# Sleep: How Much is too Much?



## katdoug (Oct 12, 2011)

Hey all,

I got Reina about a week ago (she's 8 weeks old now). The room she lives in is about 22C, she has a CHE on all the time, and she never feels cold. She runs on her wheel every night (or at least practices her finger painting with poop on it...), eats some food and drinks some water every night. I don't wake her up after 9am or before 7pm during the day, and when I do she is alert and explore-y/snuggle-y for about 20 or 30 minutes. After that she gets grumpy and huffy and clearly wants to just go back to sleep.

I understand that she is a baby with some growing to do, but I'm wondering how long this super-sleepy stage lasts? Could she be too hot from the lamp? Or are they just sleepy little critters?
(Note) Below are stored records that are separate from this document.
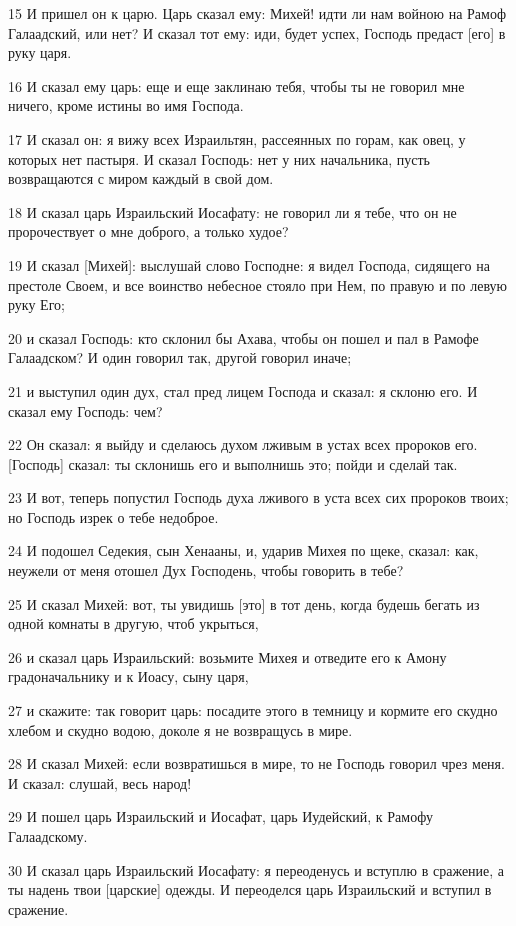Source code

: \par 15 И пришел он к царю. Царь сказал ему: Михей! идти ли нам войною на Рамоф Галаадский, или нет? И сказал тот ему: иди, будет успех, Господь предаст [его] в руку царя.
\par 16 И сказал ему царь: еще и еще заклинаю тебя, чтобы ты не говорил мне ничего, кроме истины во имя Господа.
\par 17 И сказал он: я вижу всех Израильтян, рассеянных по горам, как овец, у которых нет пастыря. И сказал Господь: нет у них начальника, пусть возвращаются с миром каждый в свой дом.
\par 18 И сказал царь Израильский Иосафату: не говорил ли я тебе, что он не пророчествует о мне доброго, а только худое?
\par 19 И сказал [Михей]: выслушай слово Господне: я видел Господа, сидящего на престоле Своем, и все воинство небесное стояло при Нем, по правую и по левую руку Его;
\par 20 и сказал Господь: кто склонил бы Ахава, чтобы он пошел и пал в Рамофе Галаадском? И один говорил так, другой говорил иначе;
\par 21 и выступил один дух, стал пред лицем Господа и сказал: я склоню его. И сказал ему Господь: чем?
\par 22 Он сказал: я выйду и сделаюсь духом лживым в устах всех пророков его. [Господь] сказал: ты склонишь его и выполнишь это; пойди и сделай так.
\par 23 И вот, теперь попустил Господь духа лживого в уста всех сих пророков твоих; но Господь изрек о тебе недоброе.
\par 24 И подошел Седекия, сын Хенааны, и, ударив Михея по щеке, сказал: как, неужели от меня отошел Дух Господень, чтобы говорить в тебе?
\par 25 И сказал Михей: вот, ты увидишь [это] в тот день, когда будешь бегать из одной комнаты в другую, чтоб укрыться,
\par 26 и сказал царь Израильский: возьмите Михея и отведите его к Амону градоначальнику и к Иоасу, сыну царя,
\par 27 и скажите: так говорит царь: посадите этого в темницу и кормите его скудно хлебом и скудно водою, доколе я не возвращусь в мире.
\par 28 И сказал Михей: если возвратишься в мире, то не Господь говорил чрез меня. И сказал: слушай, весь народ!
\par 29 И пошел царь Израильский и Иосафат, царь Иудейский, к Рамофу Галаадскому.
\par 30 И сказал царь Израильский Иосафату: я переоденусь и вступлю в сражение, а ты надень твои [царские] одежды. И переоделся царь Израильский и вступил в сражение.
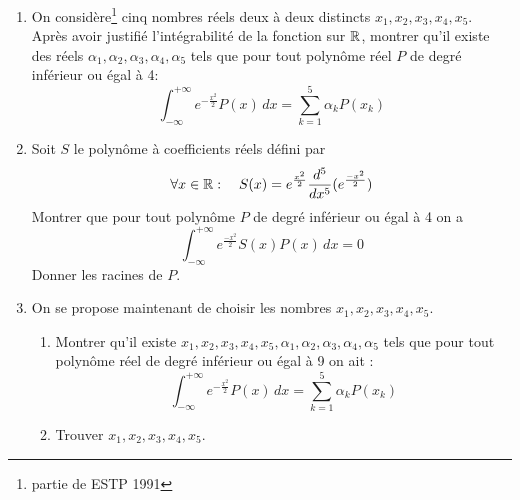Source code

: \begin{enumerate}
\item On considère\footnote{partie de ESTP 1991} cinq nombres réels deux à deux distincts
$x_1,x_2,x_3,x_4,x_5$. \newline
Après avoir justifié l'intégrabilité de la fonction sur $\Bbb R$, montrer
qu'il existe des réels $\alpha_1,\alpha_2,\alpha_3,\alpha_4,\alpha_5$
tels que pour tout polynôme réel $P$ de degré inférieur ou égal à 4:
\[\int_{-\infty}^{+\infty}e^{-\frac{x^2}{2}}P(x)\,dx=\sum_{k=1}^{5}\alpha_k
P(x_k)\]
\item Soit $S$ le polynôme à coefficients réels défini par 
\[\forall x \in \Bbb R :\quad
S(x)=e^{\frac{x^2}{2}}\frac{d^5}{dx^5}(e^{\frac{-x^2}{2}})\]
Montrer que pour tout polynôme $P$ de degré inférieur ou égal à 4 on a 
\[\int_{-\infty}^{+\infty}e^{\frac{-x^2}{2}}S(x)P(x)\,dx=0\]
Donner les racines de $P$.
\item On se propose maintenant de choisir les nombres $x_1,x_2,x_3,x_4,x_5$. \begin{enumerate}
\item Montrer qu'il existe
$x_1,x_2,x_3,x_4,x_5,\alpha_1,\alpha_2,\alpha_3,\alpha_4,\alpha_5$
tels que pour tout polynôme réel de degré inférieur ou égal à 9 on ait
:
\[\int_{-\infty}^{+\infty}e^{-\frac{x^2}{2}}P(x)\,dx=\sum_{k=1}^{5}\alpha_k
P(x_k)\]
\item Trouver $x_1,x_2,x_3,x_4,x_5$. 
\end{enumerate} 
\end{enumerate} 
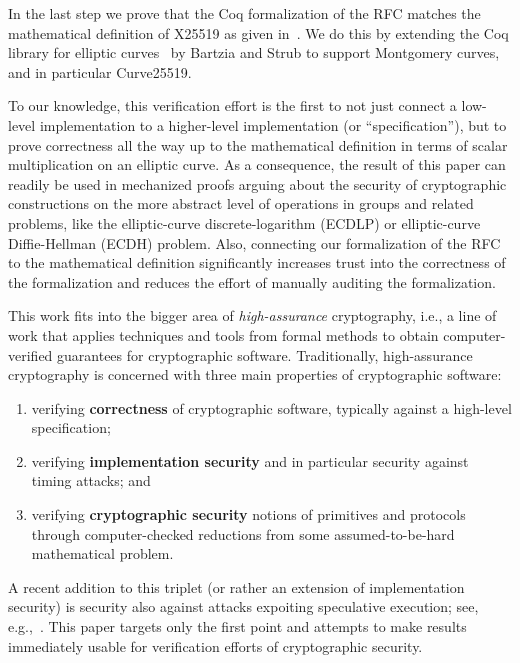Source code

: In the last step we prove that the Coq formalization of the RFC matches
the mathematical definition of X25519 as given in~\cite[Sec.~2]{Ber06}.
We do this by extending the Coq library
for elliptic curves~\cite{BartziaS14} by Bartzia and Strub to
support Montgomery curves, and in particular Curve25519.

To our knowledge, this verification effort is the first to not just
connect a low-level implementation to a higher-level implementation (or ``specification''),
but to prove correctness all the way up
to the mathematical definition in terms of scalar multiplication on an elliptic curve.
As a consequence, the result of this paper can readily be used in mechanized proofs
arguing about the security of cryptographic constructions on the more abstract
level of operations in groups and related problems, like the elliptic-curve
discrete-logarithm (ECDLP) or elliptic-curve Diffie-Hellman (ECDH) problem.
Also, connecting our formalization of the RFC to the mathematical definition
significantly increases trust into the correctness of the formalization and
reduces the effort of manually auditing the formalization.

This work fits into the bigger area of \emph{high-assurance} cryptography,
i.e., a line of work that applies techniques and tools from formal methods 
to obtain computer-verified guarantees for cryptographic software. 
Traditionally, high-assurance cryptography is concerned with three main properties
of cryptographic software:
\begin{enumerate}
  \item verifying \textbf{correctness} of cryptographic software, 
    typically against a high-level specification;\label{hacs:correct}
  \item verifying \textbf{implementation security} and in particular
    security against timing attacks; and\label{hacs:sca}
  \item verifying \textbf{cryptographic security} notions of primitives and protocols 
    through computer-checked reductions from some assumed-to-be-hard mathematical problem.\label{hacs:secure}
\end{enumerate}
A recent addition to this triplet (or rather an extension of implementation security)
is security also against attacks expoiting speculative execution;
see, e.g.,~\cite{DBLP:conf/pldi/CauligiDGTSRB20}.
This paper targets only the first point and attempts to make results
immediately usable for verification efforts of cryptographic security.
She sleeps through my lifting her hidey-house and blanket off her!


----------



## shawnwk1 (Jul 8, 2011)

babies sleep A LOT any way mine slept for like 22-23 hours a day when they were real young babies (i say real young cuz they are technically still babies lol), but 7 pm is still pretty early to be waking the little one up. it's a personal choice when you wake them up, but i know most on here don't wake their hedgies up before about 9 pm even as adults since they are nocturnal animals. mine never wake before about 9:30-10pm or later on their own if i let them wake on their own, but i generally try to wake them up at 9-9:30 to keep them on a strict routine which is very important for them as they tend to get very grouchy if i go off their routine even the slightest bit. the sleepy stage really varies with each hedgie and can be anywhere from 4 months to a year or longer, but as mentioned they are always going to be nocturnal and need their sleep during the day.


----------